I'm getting closer to being ready, or as ready as I'll ever be, to write my Celtic Classics Conference paper for late July. Whatever I don't get around for the conference, I'll be sure to get to when I work on converting this into a book chapter.
Today, among other things, I've been reading a couple of papers, one a recent by Janniard on the steppe influence on Roman war making, the other, ostensibly, on Procopius' "new" Byzantine army by Breccia (2004). While reading these two papers (admittedly a touch more to go with Breccia) I've come across some interesting references to Huns I'd likely forgotten about.
There is, for instance, some extended discussion in Zosimus' New History on the Hunnic incursions in the last third of the fourth century (4.20ff). A cursory glance suggests to me that he either got some of his information directly from Ammianus Marcellinus, directly from Eunapius (fragmentary so hard to say), or even some sort of intermediary source. Much earlier in the text, while discussing Aurelian and his trouble with Palmyra, he also gets into some interesting - and ultimately successful - cavalry tactics. It turns out the Roman cavalry, when up against the Palmyrene heavy cavalry, employed the steppe-feigned flight. This interesting episode (1.50.3-4) raises three questions: is this just a stratagem employed by Aurelian for this specific context; is it a regular tactic employed by Roman cavalry in the third century; or is Zosimus projecting contemporary tactics (late 5th/early 6th century) on an event? I suspect we'll never know, though I'm sure someone or other has delved into this more deeply.
The Vegetius references to Huns are short and sweet: there are only two, one at 1.20.2, the other at 3.26.36. For all intents and purposes, what Vegetius says is that the Roman cavalry of his day is so good that the ancients have nothing useful to add that would be of use. He implies, too, in the first passage that this improved cavalry performance is attributable to the Goths, Alans, and Huns. In the second passage, where he repeats his belief that the cavalry of his day is sufficient in quality, Vegetius says that emperor (who's elusive, hence the dating issues - we don't know when it dates, late fourth century, first half of fifth century) is as good at archery as the Persians, and as good at horsemanship as the Alans and Huns. The implication of all this is that the Romans have adopted something of Hunnic cavalry tactics. Indeed, in his treatise on veterinary medicine (sadly I'm stating this secondhand), Vegetius praises Hunnic horses even more.
Before I turn to the dating question, much of what I've been reading about Rome's adoption (to whatever degree) of steppe cavalry tactics varies as to when and to what degree. The most recent case (save Breccia) is Janniard's, and he sees their big change as coming fairly quickly from the late fourth (first coming into contact with Huns c. 370 or later) into the fifth century. By the time they meet the Huns under Attila at the Catalaunian Plains, their tactics (and assorted things) have improved to such a degree that they're able to emerge from that battle victorious.
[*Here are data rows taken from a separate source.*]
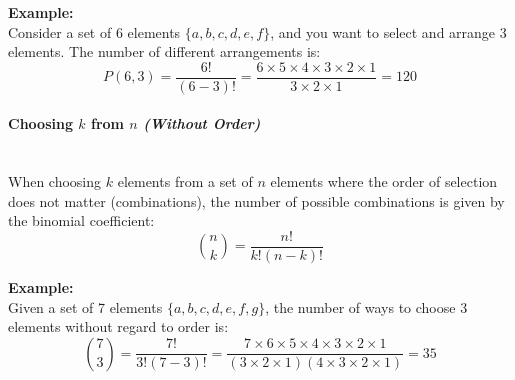 \documentclass[]{article}
\begin{document}
	\textbf{Example:}
	\noindent\\
	Consider a set of 6 elements $\{a, b, c, d, e, f\}$, and you want to select and arrange 3 elements. The number of different arrangements is:
	$$
	P(6, 3)
	= \frac{6!}{(6-3)!}
	= \frac{6 \times 5 \times 4 \times 3 \times 2 \times 1}{3 \times 2 \times 1}
	= 120
	$$
	
	\paragraph{Choosing $k$ from $n$ \textit{(Without Order)}}
	\noindent\\
	When choosing $k$ elements from a set of $n$ elements where the order of selection does not matter (combinations), the number of possible combinations is given by the binomial coefficient:
	$$
	\binom{n}{k} = \frac{n!}{k!(n-k)!}
	$$
	
	\textbf{Example:}
	\noindent\\
	Given a set of 7 elements $\{a, b, c, d, e, f, g\}$, the number of ways to choose 3 elements without regard to order is:
	$$
	\binom{7}{3}
	= \frac{7!}{3!(7-3)!}
	= \frac{7 \times 6 \times 5 \times 4 \times 3 \times 2 \times 1}{(3 \times 2 \times 1)(4 \times 3 \times 2 \times 1)}
	= 35
	$$
	
	
\end{document}
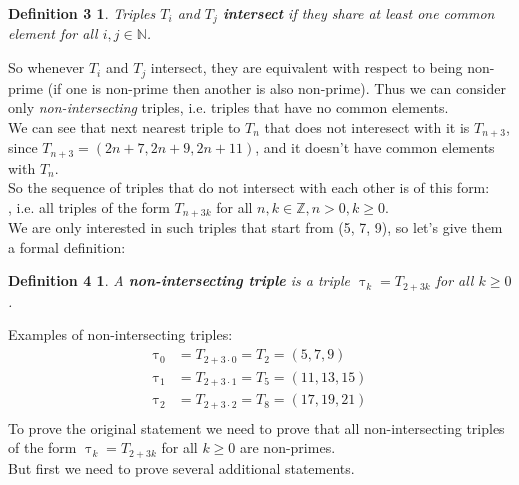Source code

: \documentclass[11pt]{article}
\begin{document}
   \newtheorem*{Definition3}{Definition 3}
   \begin{Definition3}
      Triples $T_{i}$ and $T_{j}$ \textbf{intersect} if they share at least one common element for all $i, j \in \mathbb{N}$.
   \end{Definition3}
   So whenever $T_{i}$ and $T_{j}$ intersect, they are equivalent with respect to being non-prime (if one is non-prime then another is also non-prime).
   Thus we can consider only \emph{non-intersecting} triples, i.e. triples that have no common elements.\\
   We can see that next nearest triple to $T_{n}$  that does not interesect with it is $T_{n + 3}$, since $T_{n + 3} = (2n + 7, 2n + 9, 2n + 11)$, and it doesn't have common elements with $T_{n}$.\\
   So the sequence of triples that do not intersect with each other is of this form:\\
   \begin{equation*}
   [T_{n}, T_{n + 3}, T_{n + 6}, ...]
   \end{equation*}
   , i.e.  all triples of the form $T_{n + 3k}$ for all $n, k \in \mathbb{Z}, n > 0, k \geq 0$.\\
   We are only interested in such triples that start from (5, 7, 9), so let's give them a formal definition:
   \newtheorem*{Definition4}{Definition 4}
   \begin{Definition4}
   A \textbf{non-intersecting triple} is a triple $\uptau_{k} = T_{2 + 3k}$ for all $k \geq 0$.
   \end{Definition4}
   Examples of non-intersecting triples:
   \begin{align*}
   \uptau_{0} &= T_{2 + 3\cdot0} = T_{2} = (5, 7, 9)\\
   \uptau_{1} &= T_{2 + 3\cdot1} = T_{5} = (11, 13, 15)\\
   \uptau_{2} &= T_{2 + 3\cdot2} = T_{8} = (17, 19, 21)\\
   \end{align*}
   To prove the original statement we need to prove that all non-intersecting triples of the form $\uptau_{k} = T_{2 + 3k}$ for all $k \geq 0$ are non-primes.\\
   But first we need to prove several additional statements.
\end{document}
So let's now go back to the date of Vegetius' military treatise. For some, even most, it's the last quarter of the fourth century, and for even fewer it's some point in the second quarter (or so) of the fifth century. This new-found awareness of Rome's adoption of steppe tactics has me leaning even more heavily towards the fifth than I had been before. As you can see, these are extremely circumstantial pieces of evidence. We have two comments in Vegetius that imply they've already made big changes to Roman cavalry, and that they've adopted a Hunnic-approach. Given that the Huns first enter history for the Romans around 370 (some might differ on this date), and then peripherally, at least for a few years, it seems unlikely that the Romans would have made wholesale changes before really meeting them in battle. Ammianus implies that the Romans hadn't really come up against the Huns before Adrianople, despite what Zosimus might be implying (and there are all sorts of questions about the reliability of his text). If full interaction doesn't take place until the end of the 370s or even the 380s, though more likely the former, how likely is it that the Romans would have been able to make progress with their cavalry thanks to the Huns (Veg. 1.20.2 - nam licet, exemplo Gothorum et Alanorum Hunnorumque, equitum arma profecerint) between the late 370s and the death of Thedosius I, 395 (the latest possible date for the early-dating folk)? Guess that largely on how quickly they could change their cavalry. Given too that the Notitia Dignitatum (ND), which for the east is now thought to be spot on, the half of the empire most likely to need steppe tactics, and that we see little evidence for an overwhelming shift in that direction, I think we have to entertain the later date far more seriously than most scholars usually do. Indeed, most of the steppe-like units that we find in the eastern half of the ND are based in the east, not in the Balkans.
Yes, this is all mostly (entirely?) circumstantial evidence, but I think it makes the case for a later date for Vegetius' Epitoma Rei Militaris all that more likely.